SOURCE DATA:
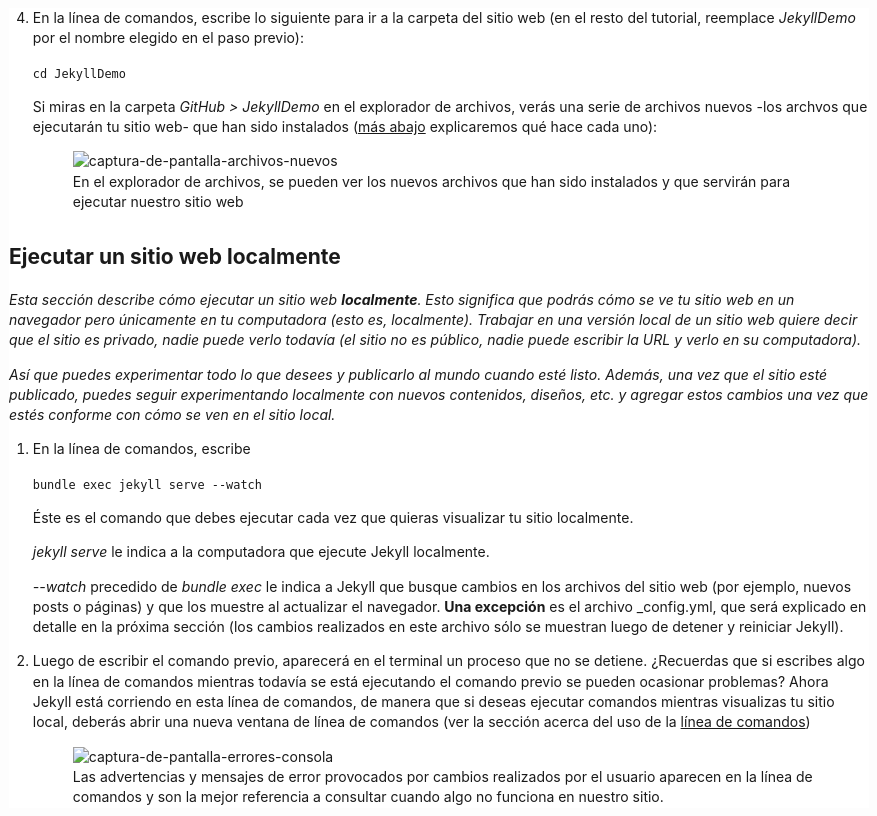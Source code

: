 4. En la línea de comandos, escribe lo siguiente para ir a la carpeta del sitio web (en el resto del tutorial, reemplace *JekyllDemo* por el nombre elegido en el paso previo):

   `cd JekyllDemo` 

   Si miras en la carpeta *GitHub > JekyllDemo* en el explorador de archivos, verás una serie de archivos nuevos -los archvos que ejecutarán tu sitio web- que han sido instalados ([más abajo](#section4-2) explicaremos qué hace cada uno):

    <figure>
	    <img src="https://programminghistorian.org/images/building-static-sites-with-jekyll-github-pages/building-static-sites-with-jekyll-github-pages-9.png" alt="captura-de-pantalla-archivos-nuevos" />
	<figcaption>
	    <span>En el explorador de archivos, se pueden ver los nuevos archivos que han sido instalados y que servirán para ejecutar nuestro sitio web</span>
	</figcaption>
	</figure>
   
## Ejecutar un sitio web localmente <a id="section3a"></a>

*Esta sección describe cómo ejecutar un sitio web ***localmente***. Esto significa que podrás cómo se ve tu sitio web en un navegador pero únicamente en tu computadora (esto es, localmente). Trabajar en una versión local de un sitio web quiere decir que el sitio es privado, nadie puede verlo todavía (el sitio no es público, nadie puede escribir la URL y verlo en su computadora).*

*Así que puedes experimentar todo lo que desees y publicarlo al mundo cuando esté listo. Además, una vez que el sitio esté publicado, puedes seguir experimentando localmente con nuevos contenidos, diseños, etc. y agregar estos cambios una vez que estés conforme con cómo se ven en el sitio local.*

1. En la línea de comandos, escribe  

    `bundle exec jekyll serve --watch`

   Éste es el comando que debes ejecutar cada vez que quieras visualizar tu sitio localmente. 

    *jekyll serve* le indica a la computadora que ejecute Jekyll localmente.

   *--watch* precedido de *bundle exec* le indica a Jekyll que busque cambios en los archivos del sitio web (por ejemplo, nuevos posts o páginas) y que los muestre al actualizar el navegador. **Una excepción** es el archivo _config.yml, que será explicado en detalle en la próxima sección (los cambios realizados en este archivo sólo se muestran luego de detener y reiniciar Jekyll).

2. Luego de escribir el comando previo, aparecerá en el terminal un proceso que no se detiene. ¿Recuerdas que si escribes algo en la línea de comandos mientras todavía se está ejecutando el comando previo se pueden ocasionar problemas? Ahora Jekyll está corriendo en esta línea de comandos, de manera que si deseas ejecutar comandos mientras visualizas tu sitio local, deberás abrir una nueva ventana de línea de comandos (ver la sección acerca del uso de la [línea de comandos](#section1-4))

	<figure>
	    <img src="https://programminghistorian.org/images/building-static-sites-with-jekyll-github-pages/building-static-sites-with-jekyll-github-pages-10.png" alt="captura-de-pantalla-errores-consola" />
	<figcaption>
	    <span>Las advertencias y mensajes de error provocados por cambios realizados por el usuario aparecen en la línea de comandos y son la mejor referencia a consultar cuando algo no funciona en nuestro sitio.</span>
	</figcaption>
	</figure>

ASSIGNED TASK:
Print every line of the material above exactly as it reads, skipping the pictures.

WRITTEN RESPONSE:
Source code

: 4. En la línea de comandos, escribe lo siguiente para ir a la carpeta del sitio web (en el resto del tutorial, reemplace *JekyllDemo* por el nombre elegido en el paso previo):

   `cd JekyllDemo` 

   Si miras en la carpeta *GitHub > JekyllDemo* en el explorador de archivos, verás una serie de archivos nuevos -los archvos que ejecutarán tu sitio web- que han sido instalados ([más abajo](#section4-2) explicaremos qué hace cada uno):

    <figure>
	    <img src="https://programminghistorian.org/images/building-static-sites-with-jekyll-github-pages/building-static-sites-with-jekyll-github-pages-9.png" alt="captura-de-pantalla-archivos-nuevos" />
	<figcaption>
	    <span>En el explorador de archivos, se pueden ver los nuevos archivos que han sido instalados y que servirán para ejecutar nuestro sitio web</span>
	</figcaption>
	</figure>
   
## Ejecutar un sitio web localmente <a id="section3a"></a>

*Esta sección describe cómo ejecutar un sitio web ***localmente***. Esto significa que podrás cómo se ve tu sitio web en un navegador pero únicamente en tu computadora (esto es, localmente). Trabajar en una versión local de un sitio web quiere decir que el sitio es privado, nadie puede verlo todavía (el sitio no es público, nadie puede escribir la URL y verlo en su computadora).*

*Así que puedes experimentar todo lo que desees y publicarlo al mundo cuando esté listo. Además, una vez que el sitio esté publicado, puedes seguir experimentando localmente con nuevos contenidos, diseños, etc. y agregar estos cambios una vez que estés conforme con cómo se ven en el sitio local.*

1. En la línea de comandos, escribe  

    `bundle exec jekyll serve --watch`

   Éste es el comando que debes ejecutar cada vez que quieras visualizar tu sitio localmente. 

    *jekyll serve* le indica a la computadora que ejecute Jekyll localmente.

   *--watch* precedido de *bundle exec* le indica a Jekyll que busque cambios en los archivos del sitio web (por ejemplo, nuevos posts o páginas) y que los muestre al actualizar el navegador. **Una excepción** es el archivo _config.yml, que será explicado en detalle en la próxima sección (los cambios realizados en este archivo sólo se muestran luego de detener y reiniciar Jekyll).

2. Luego de escribir el comando previo, aparecerá en el terminal un proceso que no se detiene. ¿Recuerdas que si escribes algo en la línea de comandos mientras todavía se está ejecutando el comando previo se pueden ocasionar problemas? Ahora Jekyll está corriendo en esta línea de comandos, de manera que si deseas ejecutar comandos mientras visualizas tu sitio local, deberás abrir una nueva ventana de línea de comandos (ver la sección acerca del uso de la [línea de comandos](#section1-4))

	<figure>
	    <img src="https://programminghistorian.org/images/building-static-sites-with-jekyll-github-pages/building-static-sites-with-jekyll-github-pages-10.png" alt="captura-de-pantalla-errores-consola" />
	<figcaption>
	    <span>Las advertencias y mensajes de error provocados por cambios realizados por el usuario aparecen en la línea de comandos y son la mejor referencia a consultar cuando algo no funciona en nuestro sitio.</span>
	</figcaption>
	</figure>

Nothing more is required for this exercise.